**Requirement**
Check each line of the records below for the word "when" and copy those where it appears.

**Records supplied**
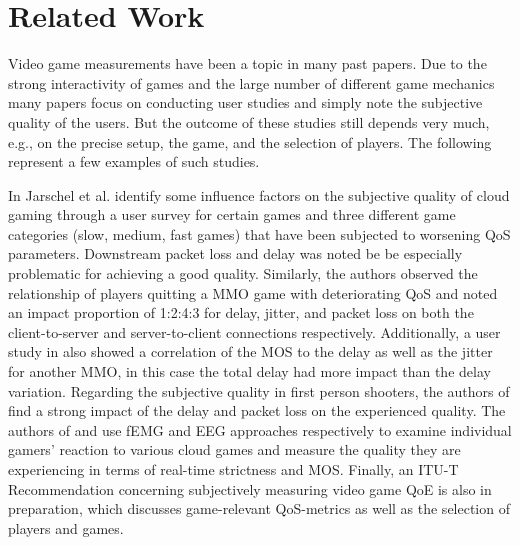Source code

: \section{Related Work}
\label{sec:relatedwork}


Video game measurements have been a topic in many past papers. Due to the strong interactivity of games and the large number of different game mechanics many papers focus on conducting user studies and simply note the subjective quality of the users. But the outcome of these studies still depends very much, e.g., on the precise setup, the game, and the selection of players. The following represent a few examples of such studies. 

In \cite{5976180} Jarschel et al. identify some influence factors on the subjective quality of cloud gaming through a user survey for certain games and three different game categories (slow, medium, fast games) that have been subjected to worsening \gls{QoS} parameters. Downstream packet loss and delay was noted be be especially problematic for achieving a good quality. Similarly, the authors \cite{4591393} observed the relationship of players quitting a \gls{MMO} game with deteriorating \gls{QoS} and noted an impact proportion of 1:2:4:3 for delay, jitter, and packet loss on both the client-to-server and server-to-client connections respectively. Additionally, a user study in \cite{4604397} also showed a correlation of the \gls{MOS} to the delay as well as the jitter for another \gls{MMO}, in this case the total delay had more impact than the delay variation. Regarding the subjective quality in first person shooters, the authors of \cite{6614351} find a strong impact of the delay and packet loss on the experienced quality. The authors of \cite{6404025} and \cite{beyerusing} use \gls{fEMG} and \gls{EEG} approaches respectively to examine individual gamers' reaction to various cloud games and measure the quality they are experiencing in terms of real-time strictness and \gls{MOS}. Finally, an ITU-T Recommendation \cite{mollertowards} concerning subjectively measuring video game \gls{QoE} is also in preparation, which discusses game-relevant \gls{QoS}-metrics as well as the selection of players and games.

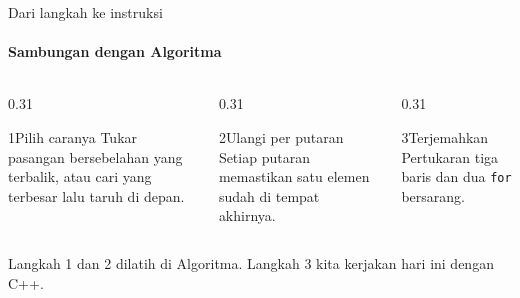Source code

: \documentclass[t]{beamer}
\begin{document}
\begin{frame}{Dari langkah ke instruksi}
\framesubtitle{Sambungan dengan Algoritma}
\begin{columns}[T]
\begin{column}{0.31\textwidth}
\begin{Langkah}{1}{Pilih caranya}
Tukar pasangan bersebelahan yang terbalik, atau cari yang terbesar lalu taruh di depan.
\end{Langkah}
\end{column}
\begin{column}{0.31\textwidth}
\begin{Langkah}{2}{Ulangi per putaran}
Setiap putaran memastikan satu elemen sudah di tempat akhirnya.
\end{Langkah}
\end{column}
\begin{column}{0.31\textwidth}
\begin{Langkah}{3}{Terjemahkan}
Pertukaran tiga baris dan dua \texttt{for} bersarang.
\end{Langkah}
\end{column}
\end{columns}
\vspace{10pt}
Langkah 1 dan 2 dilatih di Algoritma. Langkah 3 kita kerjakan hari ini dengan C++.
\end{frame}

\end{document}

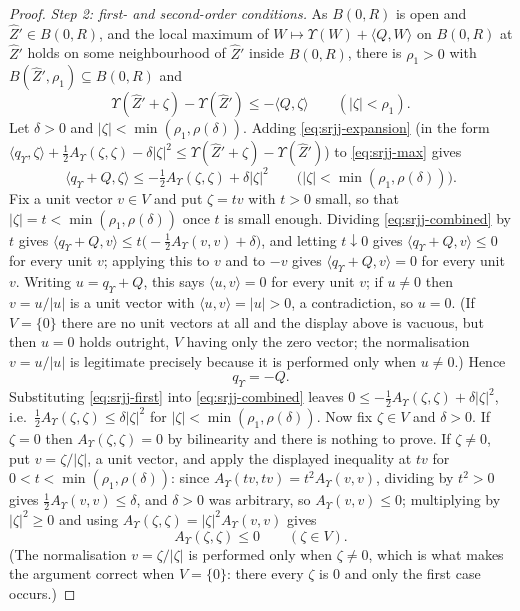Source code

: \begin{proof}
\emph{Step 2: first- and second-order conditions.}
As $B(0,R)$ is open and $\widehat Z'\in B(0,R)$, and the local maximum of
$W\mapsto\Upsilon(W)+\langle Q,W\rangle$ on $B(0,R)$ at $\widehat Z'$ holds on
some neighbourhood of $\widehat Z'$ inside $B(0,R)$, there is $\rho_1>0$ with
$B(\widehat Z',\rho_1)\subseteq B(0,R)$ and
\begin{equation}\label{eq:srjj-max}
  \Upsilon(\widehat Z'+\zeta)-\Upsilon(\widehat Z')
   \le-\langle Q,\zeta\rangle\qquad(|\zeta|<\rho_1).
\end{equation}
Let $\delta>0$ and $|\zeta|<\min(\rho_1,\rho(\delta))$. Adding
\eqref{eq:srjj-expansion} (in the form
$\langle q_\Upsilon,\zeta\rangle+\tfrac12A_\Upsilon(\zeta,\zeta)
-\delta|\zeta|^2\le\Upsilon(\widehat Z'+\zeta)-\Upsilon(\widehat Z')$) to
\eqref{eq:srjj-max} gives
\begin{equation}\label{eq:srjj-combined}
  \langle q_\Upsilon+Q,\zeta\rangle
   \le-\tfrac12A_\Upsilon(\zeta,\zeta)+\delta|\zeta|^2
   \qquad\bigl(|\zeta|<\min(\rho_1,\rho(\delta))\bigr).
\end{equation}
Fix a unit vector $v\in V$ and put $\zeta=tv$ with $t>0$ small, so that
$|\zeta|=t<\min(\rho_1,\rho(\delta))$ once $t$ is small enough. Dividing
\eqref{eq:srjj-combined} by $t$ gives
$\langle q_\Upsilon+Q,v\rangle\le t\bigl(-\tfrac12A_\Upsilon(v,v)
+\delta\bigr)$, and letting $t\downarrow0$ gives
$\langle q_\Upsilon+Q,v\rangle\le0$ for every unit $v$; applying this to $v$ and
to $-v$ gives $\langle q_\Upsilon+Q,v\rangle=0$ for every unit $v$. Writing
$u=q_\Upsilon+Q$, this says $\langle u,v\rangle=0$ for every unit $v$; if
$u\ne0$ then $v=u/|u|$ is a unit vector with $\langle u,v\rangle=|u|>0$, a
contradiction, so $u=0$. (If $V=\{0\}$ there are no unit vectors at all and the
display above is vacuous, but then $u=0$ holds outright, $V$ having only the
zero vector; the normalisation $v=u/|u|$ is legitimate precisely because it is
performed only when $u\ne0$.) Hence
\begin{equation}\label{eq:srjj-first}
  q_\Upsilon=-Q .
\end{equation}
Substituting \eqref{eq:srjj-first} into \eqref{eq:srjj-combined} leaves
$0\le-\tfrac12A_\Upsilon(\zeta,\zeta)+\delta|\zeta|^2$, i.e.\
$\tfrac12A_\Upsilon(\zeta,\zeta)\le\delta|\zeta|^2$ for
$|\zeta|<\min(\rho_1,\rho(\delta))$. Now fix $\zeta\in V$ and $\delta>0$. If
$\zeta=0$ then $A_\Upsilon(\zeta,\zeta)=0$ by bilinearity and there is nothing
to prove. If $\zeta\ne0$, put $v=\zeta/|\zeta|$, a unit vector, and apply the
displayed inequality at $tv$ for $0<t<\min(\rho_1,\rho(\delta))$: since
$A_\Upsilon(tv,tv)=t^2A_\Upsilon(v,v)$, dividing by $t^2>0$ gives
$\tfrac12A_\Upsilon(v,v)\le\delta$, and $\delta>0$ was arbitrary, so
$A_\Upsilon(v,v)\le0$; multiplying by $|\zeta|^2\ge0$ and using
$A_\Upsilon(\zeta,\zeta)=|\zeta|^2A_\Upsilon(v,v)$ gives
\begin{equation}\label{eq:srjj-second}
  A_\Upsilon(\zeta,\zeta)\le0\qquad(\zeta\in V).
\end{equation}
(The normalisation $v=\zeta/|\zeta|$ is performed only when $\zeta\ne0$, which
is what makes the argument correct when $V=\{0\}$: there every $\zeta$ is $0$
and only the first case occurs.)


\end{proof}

**Reply**
performed only when $u\ne0$.) Hence
(The normalisation $v=\zeta/|\zeta|$ is performed only when $\zeta\ne0$, which
is what makes the argument correct when $V=\{0\}$: there every $\zeta$ is $0$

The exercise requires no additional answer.